The battle near the end was simply another test. There are many personalities contained within the Angel, and some of them were eager to put forth a worthy opposing force. Guided rockets, automatic cannons, and towering genetic abominations are not even a distant dream for the ponies of this world. They, much like the ill-fated herd that grew around the cream-colored pony, were created on the spot for the purpose of this scenario.

The Angel does like giving her tests. Would she gather others into a herd? Would she teach them ways to cooperate and improve their chances of survival? Would she lead them? Protect them? Ensure survival of the group at the cost of her own life?

It seems almost cruel. But would it have been more so to simply let her die by the lake? Certainly would have been easier.

Now, the story does have a few flaws. I might surmise that the author probably procrastinated up to the very last day, then banged out the last two thousand words somewhere between 1:00 to 8:00 AM. Probably while re-watching Totally Legit Recaps on youtube and videos of a less savory variety on other streaming sites. I bet a lot of cigarette breaks were involved too. This might explain some of small errors that didn't get picked up during the four minute and thirty second final proofreading before the story was submitted.

It feels like some things were hastily cut from the story - such as the history of the angel, how many times the cream colored pony died during some of the tests, and some philosophical musings on how the choices that define our destinies might be viewed from the perspective of an omnipotent jerkass who has known the ennui of cosmic heat death. It was probably for the better, but the story could have used a little more attention to smooth out the voids left by the excised portions.

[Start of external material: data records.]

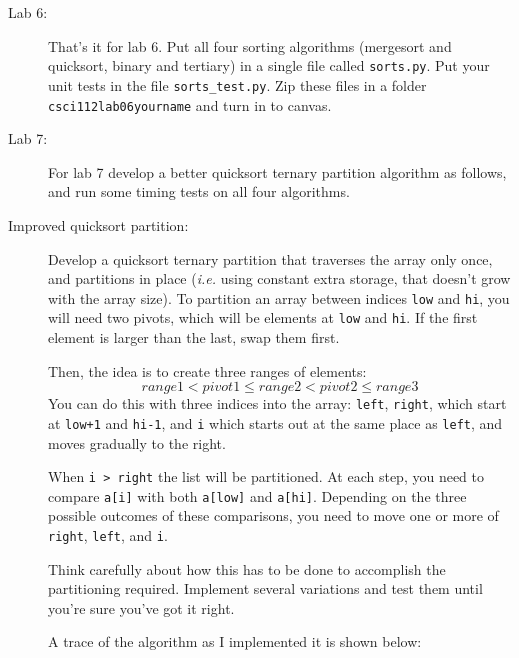 \documentclass{article}
\begin{document}
\begin{description}
\item[Lab 6:]  That's it for lab 6.   Put all four sorting algorithms (mergesort and quicksort, binary and
tertiary) in a single file called \verb|sorts.py|.  Put your unit tests in the file \verb|sorts_test.py|.  Zip these files in a folder \verb|csci112lab06yourname|
and turn in to canvas.

\item[Lab 7:]  For lab 7 develop a better quicksort ternary partition 
algorithm as follows, and run some timing tests on all four algorithms.

\item[Improved quicksort partition:] Develop a quicksort ternary partition that traverses
the array only once, and partitions in place ({\em i.e.} using constant extra storage,
that doesn't grow with the array size).  To partition
an array between indices \lstinline{low} and \lstinline{hi}, you will
need two pivots, which will be elements at \lstinline{low} and \lstinline{hi}.  If the
first element is larger than the last, swap them first.

Then, the idea is to create three ranges of elements:
\[ range1 < pivot1 \leq range2 < pivot2 \leq range3 \]
You can do this with three indices into the array: \lstinline{left}, \lstinline{right},
which start at \lstinline{low+1} and \lstinline{hi-1}, and \lstinline{i} which starts
out at the same place as \lstinline{left}, and moves gradually to the right.

When \lstinline{i > right} the list will be partitioned.  At each step,
you need to compare \lstinline{a[i]} with both \lstinline{a[low]}
and \lstinline{a[hi]}.  Depending on the three possible outcomes
of these comparisons, you need to move one or more of
\lstinline{right}, \lstinline{left}, and \lstinline{i}.

Think carefully about how this has to be done to accomplish the
partitioning required.  Implement several variations and test them
until you're sure you've got it right.

A trace of the algorithm as I implemented it is shown below:


\end{description}
\end{document}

I'm also not sure how this story relates to MLP. I don't see any MLP mythos in this, or friendship, or anything to connect the show to the tale.


Well, it does have ponies, at least.

And Discord.
#5 ·
· · >>TURD FERGURSON
>>TURD FERGURSON
I didn't notice Discord.
#6 ·
·
>>Trick_Question
I believe he was the other floating morally ambivalent entity with powers that tracscended time and space.
#7 ·
· · >>Trick_Question
Well.. crap
#8 · 2
·
>>Shalrath
That's not much of a retro! :derpytongue2:

Competition here is very hard. It's okay not to pass the cut even when you like your story.

You wrote a very interesting story that could maybe use more horse words to clue the reader in to what is happening and why. Hopefully some of the feedback has been useful!